Files
claude-archeflow-plugin/docs/dogfood-2026-04-04.md

4.5 KiB

ArcheFlow Dogfood Report: Colette Expose/Pitch Generation

Date: 2026-04-04 Task: Implement expose and pitch generation steps in Colette's fanout pipeline Project: writing.colette (Python, 27 modules, 457 tests)

Task Description

The fanout pipeline in src/colette/fanout.py had two placeholder steps (generate_expose, generate_pitch) that logged "not yet implemented". The task was to replace them with real LLM-powered implementations that generate publishing proposals and pitch letters.

Conditions

Condition Strategy Agents Time Lines
Plain Claude (no orchestration) None 0 ~3 min 107 (+75 impl, +32 test)
ArcheFlow PDCA (standard workflow) pdca 4 (Explorer, Creator, Maker, Guardian) ~15 min 230 (+145 impl, +85 test)

Findings

Bugs introduced

Condition Bug Caught by Severity
Plain Claude None N/A N/A
ArcheFlow task_type/file_path kwargs passed to LLMClient.create() but only exist on GuardedLLMClient Guardian review CRITICAL (runtime crash on non-guarded clients)

Key observation: ArcheFlow's Maker introduced a bug that plain Claude avoided.

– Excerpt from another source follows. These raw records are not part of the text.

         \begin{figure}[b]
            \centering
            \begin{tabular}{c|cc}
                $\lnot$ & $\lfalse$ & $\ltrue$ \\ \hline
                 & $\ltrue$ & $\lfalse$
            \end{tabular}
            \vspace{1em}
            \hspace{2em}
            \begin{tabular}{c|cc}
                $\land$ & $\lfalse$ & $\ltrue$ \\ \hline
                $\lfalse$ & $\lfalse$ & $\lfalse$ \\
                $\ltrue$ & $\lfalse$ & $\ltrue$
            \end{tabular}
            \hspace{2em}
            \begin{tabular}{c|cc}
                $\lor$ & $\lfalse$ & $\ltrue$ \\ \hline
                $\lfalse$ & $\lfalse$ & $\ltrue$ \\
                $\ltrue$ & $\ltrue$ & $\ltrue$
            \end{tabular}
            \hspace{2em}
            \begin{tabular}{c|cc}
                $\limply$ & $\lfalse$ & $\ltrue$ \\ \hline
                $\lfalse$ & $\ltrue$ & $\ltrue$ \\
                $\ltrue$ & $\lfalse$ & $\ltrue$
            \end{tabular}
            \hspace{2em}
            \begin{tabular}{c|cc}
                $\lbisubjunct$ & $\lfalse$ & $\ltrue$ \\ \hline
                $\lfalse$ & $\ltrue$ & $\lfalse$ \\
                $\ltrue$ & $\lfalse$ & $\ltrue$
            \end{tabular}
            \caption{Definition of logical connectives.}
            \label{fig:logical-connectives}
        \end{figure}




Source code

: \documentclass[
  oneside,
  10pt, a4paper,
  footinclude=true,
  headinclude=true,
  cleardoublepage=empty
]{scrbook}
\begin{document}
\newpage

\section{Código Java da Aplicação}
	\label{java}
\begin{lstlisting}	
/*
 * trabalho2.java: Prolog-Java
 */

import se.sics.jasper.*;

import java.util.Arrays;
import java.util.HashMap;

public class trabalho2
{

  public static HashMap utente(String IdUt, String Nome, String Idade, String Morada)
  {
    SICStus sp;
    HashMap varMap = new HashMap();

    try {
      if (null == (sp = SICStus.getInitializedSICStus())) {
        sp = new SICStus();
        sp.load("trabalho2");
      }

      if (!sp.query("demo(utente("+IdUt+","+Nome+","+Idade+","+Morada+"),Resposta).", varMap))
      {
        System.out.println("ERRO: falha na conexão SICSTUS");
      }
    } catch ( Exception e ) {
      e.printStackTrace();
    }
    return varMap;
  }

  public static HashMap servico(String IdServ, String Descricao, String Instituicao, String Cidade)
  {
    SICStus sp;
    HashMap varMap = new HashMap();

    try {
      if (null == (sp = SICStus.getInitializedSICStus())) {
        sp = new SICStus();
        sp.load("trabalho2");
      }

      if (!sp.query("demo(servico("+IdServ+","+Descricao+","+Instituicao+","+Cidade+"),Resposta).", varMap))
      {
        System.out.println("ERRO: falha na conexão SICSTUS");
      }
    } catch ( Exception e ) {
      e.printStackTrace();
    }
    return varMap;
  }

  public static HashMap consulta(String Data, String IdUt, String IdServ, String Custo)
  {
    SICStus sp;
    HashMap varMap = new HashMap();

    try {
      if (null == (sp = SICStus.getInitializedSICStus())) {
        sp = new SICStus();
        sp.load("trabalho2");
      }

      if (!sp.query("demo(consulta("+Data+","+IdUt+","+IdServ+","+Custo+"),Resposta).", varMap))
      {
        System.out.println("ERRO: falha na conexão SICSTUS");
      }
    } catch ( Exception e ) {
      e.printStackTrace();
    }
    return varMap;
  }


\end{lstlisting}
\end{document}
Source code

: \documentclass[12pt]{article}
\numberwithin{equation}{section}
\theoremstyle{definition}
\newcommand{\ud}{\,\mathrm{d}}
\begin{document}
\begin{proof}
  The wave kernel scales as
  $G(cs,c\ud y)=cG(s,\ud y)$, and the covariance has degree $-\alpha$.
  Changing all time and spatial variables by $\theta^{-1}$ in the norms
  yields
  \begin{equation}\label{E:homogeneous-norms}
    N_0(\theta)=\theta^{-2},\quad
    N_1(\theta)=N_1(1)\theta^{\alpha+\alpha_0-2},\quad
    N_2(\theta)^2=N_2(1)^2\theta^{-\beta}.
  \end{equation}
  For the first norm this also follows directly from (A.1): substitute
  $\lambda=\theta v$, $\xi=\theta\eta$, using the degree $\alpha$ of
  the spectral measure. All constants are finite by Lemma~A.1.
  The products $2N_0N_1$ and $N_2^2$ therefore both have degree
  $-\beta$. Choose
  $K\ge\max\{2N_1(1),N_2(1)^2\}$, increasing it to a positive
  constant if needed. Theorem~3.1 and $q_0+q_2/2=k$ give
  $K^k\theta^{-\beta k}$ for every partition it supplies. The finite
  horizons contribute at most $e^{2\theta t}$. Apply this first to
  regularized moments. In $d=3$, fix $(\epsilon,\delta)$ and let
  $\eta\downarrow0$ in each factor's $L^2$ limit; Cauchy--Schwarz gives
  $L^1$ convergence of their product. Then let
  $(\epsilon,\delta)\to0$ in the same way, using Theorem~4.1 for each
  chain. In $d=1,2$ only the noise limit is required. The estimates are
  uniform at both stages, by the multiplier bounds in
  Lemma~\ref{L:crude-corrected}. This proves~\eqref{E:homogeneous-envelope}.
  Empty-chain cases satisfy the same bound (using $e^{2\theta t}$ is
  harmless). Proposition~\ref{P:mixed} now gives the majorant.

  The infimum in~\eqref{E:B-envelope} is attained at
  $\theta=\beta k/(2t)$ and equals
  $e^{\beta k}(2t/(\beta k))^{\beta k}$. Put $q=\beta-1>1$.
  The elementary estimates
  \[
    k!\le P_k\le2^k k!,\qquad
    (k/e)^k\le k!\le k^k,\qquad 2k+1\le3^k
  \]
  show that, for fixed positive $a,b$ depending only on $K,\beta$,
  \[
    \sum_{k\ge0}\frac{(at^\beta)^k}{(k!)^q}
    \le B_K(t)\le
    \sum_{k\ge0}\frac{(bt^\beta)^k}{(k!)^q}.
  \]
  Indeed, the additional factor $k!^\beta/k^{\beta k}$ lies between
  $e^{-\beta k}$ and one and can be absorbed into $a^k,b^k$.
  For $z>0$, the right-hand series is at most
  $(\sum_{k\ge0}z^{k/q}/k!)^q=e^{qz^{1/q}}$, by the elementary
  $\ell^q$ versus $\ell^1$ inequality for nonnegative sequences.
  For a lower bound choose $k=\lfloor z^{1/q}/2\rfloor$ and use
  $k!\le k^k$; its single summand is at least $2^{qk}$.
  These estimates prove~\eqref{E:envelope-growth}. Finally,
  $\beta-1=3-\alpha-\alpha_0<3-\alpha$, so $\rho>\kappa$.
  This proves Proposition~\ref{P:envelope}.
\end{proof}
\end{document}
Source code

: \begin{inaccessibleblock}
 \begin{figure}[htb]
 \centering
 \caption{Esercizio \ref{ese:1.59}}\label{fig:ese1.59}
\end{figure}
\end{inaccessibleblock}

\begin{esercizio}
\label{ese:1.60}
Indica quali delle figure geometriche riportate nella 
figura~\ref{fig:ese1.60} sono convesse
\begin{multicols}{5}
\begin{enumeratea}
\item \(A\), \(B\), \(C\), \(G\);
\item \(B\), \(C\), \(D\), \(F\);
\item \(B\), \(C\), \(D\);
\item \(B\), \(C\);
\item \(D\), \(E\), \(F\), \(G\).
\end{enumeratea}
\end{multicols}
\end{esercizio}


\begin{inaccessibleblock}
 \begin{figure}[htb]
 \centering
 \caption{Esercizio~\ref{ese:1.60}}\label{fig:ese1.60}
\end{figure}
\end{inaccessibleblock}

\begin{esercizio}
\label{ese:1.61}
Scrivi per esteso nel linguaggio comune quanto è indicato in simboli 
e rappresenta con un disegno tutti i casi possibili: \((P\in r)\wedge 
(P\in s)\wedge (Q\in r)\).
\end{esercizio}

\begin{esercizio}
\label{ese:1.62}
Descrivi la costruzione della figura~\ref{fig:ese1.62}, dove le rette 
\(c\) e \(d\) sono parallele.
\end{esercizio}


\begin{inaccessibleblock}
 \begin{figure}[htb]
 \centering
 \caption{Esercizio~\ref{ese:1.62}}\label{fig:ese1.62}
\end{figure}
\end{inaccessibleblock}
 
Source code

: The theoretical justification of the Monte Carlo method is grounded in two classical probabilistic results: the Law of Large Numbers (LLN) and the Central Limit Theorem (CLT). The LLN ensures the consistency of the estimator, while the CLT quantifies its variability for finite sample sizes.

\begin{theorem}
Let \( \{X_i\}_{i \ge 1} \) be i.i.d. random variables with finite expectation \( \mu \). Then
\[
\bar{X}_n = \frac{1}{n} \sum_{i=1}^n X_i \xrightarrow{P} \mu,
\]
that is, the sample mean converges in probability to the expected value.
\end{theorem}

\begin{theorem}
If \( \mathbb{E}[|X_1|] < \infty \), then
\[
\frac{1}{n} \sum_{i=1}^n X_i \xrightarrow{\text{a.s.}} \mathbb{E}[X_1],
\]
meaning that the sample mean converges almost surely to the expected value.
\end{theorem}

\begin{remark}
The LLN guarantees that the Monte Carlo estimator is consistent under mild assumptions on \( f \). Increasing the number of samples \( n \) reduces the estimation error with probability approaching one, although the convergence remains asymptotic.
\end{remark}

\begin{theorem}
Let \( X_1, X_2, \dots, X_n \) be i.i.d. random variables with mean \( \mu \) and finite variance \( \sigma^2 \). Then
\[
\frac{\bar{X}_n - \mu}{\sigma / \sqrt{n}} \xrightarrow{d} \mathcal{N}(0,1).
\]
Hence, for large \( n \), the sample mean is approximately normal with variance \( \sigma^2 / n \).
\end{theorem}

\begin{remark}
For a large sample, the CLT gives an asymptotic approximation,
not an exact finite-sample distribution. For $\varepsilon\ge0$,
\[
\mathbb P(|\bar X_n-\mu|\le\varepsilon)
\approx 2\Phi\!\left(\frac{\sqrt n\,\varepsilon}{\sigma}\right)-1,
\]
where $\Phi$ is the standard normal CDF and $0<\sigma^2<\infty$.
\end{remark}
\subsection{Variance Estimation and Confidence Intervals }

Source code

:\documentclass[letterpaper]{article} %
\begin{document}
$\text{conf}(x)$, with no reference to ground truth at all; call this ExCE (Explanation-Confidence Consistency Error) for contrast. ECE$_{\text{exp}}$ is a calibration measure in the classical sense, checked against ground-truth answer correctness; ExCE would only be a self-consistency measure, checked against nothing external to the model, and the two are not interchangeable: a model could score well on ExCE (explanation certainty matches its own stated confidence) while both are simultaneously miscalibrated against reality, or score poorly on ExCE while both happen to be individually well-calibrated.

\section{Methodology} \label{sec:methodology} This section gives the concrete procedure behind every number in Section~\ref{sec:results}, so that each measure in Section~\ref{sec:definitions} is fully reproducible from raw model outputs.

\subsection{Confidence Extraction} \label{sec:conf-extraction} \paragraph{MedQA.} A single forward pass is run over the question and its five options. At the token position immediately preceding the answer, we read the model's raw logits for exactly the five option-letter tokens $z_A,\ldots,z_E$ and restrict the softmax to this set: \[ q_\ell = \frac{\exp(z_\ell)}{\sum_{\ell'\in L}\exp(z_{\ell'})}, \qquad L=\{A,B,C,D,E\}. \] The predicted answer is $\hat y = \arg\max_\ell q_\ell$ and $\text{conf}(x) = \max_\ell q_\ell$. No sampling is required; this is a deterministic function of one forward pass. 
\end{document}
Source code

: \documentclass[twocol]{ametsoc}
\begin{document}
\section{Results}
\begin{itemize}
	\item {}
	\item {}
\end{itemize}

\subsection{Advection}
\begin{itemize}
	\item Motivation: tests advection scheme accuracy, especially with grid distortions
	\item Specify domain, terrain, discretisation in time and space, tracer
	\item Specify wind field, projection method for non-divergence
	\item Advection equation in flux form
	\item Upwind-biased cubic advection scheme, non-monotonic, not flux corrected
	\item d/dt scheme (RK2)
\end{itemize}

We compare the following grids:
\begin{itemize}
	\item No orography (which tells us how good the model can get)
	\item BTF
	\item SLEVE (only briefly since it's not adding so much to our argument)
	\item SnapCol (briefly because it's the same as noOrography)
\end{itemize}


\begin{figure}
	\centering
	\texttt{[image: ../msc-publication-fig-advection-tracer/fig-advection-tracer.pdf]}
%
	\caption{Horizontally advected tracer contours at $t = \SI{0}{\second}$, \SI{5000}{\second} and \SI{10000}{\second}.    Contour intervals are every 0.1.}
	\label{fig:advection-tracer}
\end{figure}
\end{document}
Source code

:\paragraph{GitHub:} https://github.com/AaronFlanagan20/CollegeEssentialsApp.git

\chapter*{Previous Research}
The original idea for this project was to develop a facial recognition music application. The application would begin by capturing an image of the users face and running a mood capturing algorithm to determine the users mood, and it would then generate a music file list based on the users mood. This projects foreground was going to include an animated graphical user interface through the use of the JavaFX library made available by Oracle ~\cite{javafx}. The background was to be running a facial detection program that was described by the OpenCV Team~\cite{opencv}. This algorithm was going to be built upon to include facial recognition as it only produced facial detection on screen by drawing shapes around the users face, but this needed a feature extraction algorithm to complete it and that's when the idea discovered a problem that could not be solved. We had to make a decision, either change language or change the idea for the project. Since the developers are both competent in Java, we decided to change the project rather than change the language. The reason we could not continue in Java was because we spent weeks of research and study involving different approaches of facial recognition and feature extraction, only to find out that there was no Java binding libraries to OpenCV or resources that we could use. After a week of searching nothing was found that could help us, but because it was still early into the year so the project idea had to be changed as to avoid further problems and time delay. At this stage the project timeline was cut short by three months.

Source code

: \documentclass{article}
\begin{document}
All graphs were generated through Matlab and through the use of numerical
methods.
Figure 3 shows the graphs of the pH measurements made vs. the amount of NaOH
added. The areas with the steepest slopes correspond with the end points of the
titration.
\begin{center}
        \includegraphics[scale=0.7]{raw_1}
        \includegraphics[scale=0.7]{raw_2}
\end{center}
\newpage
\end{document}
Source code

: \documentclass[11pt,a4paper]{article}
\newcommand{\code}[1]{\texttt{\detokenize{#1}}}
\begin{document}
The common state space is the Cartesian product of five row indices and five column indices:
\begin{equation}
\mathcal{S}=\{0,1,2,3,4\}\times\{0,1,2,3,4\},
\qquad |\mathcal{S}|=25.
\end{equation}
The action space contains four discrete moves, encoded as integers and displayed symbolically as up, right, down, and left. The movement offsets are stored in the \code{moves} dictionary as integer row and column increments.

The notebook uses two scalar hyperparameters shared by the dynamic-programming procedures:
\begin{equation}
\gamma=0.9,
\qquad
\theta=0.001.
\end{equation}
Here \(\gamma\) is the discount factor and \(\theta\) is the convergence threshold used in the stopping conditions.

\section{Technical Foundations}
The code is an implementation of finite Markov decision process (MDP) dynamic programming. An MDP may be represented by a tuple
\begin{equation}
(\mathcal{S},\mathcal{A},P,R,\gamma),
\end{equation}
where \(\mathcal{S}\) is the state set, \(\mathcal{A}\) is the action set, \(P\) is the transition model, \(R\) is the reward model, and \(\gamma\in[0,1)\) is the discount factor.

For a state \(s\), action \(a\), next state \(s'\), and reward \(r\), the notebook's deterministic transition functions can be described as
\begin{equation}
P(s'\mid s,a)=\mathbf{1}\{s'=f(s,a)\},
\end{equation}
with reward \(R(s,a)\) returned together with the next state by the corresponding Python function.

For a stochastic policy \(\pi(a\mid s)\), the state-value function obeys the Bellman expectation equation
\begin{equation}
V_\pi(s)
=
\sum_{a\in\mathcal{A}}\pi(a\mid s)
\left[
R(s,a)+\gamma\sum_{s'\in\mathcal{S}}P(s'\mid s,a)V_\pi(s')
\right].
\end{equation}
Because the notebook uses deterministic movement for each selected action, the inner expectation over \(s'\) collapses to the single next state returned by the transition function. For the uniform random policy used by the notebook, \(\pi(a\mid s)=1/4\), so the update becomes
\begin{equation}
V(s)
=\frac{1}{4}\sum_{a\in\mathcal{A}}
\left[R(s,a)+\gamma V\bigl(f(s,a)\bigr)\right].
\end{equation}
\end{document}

The Guardian caught it, but the net result was: introduce bug + catch bug = extra work for the same outcome.

Code comparison

Metric Plain Claude ArcheFlow
Implementation lines 75 145
Test lines 32 85
LLMClient compatibility Clean (protocol args only) Needed fix (extra kwargs)
Prompt detail Adequate (10 sections listed) More detailed (explicit section descriptions)
Defensive coding Minimal (follows existing patterns) More (mkdir guards, fallback paths)
Test thoroughness Basic (file existence, call count) More thorough (token accumulation, error states)

Process overhead

Phase Time Value added
Explorer research ~60s Low — task was well-scoped, pattern was obvious from reading 2 lines
Creator proposal ~45s Low — 300-line plan for 75-line task, mostly restated what the code already showed
Maker implementation ~90s Same as plain Claude, but produced more verbose code + a bug
Guardian review ~30s Mixed — caught 1 real bug (out of 5 findings, 80% noise)

Why plain Claude won

  1. Pattern-following task. Two placeholder functions, one existing pattern to copy. No ambiguity, no design decisions, no security concerns.
  2. Direct protocol reading. Plain Claude checked the LLMClient.create() signature and used only standard args. The Maker, working from the Creator's plan (which didn't mention the protocol), used extra kwargs it saw in the GuardedLLMClient.
  3. Less indirection = fewer errors. The Creator-to-Maker handoff introduced information loss. The Creator specified "call llm_client.create()" but didn't specify the exact signature constraints. Plain Claude read the source of truth directly.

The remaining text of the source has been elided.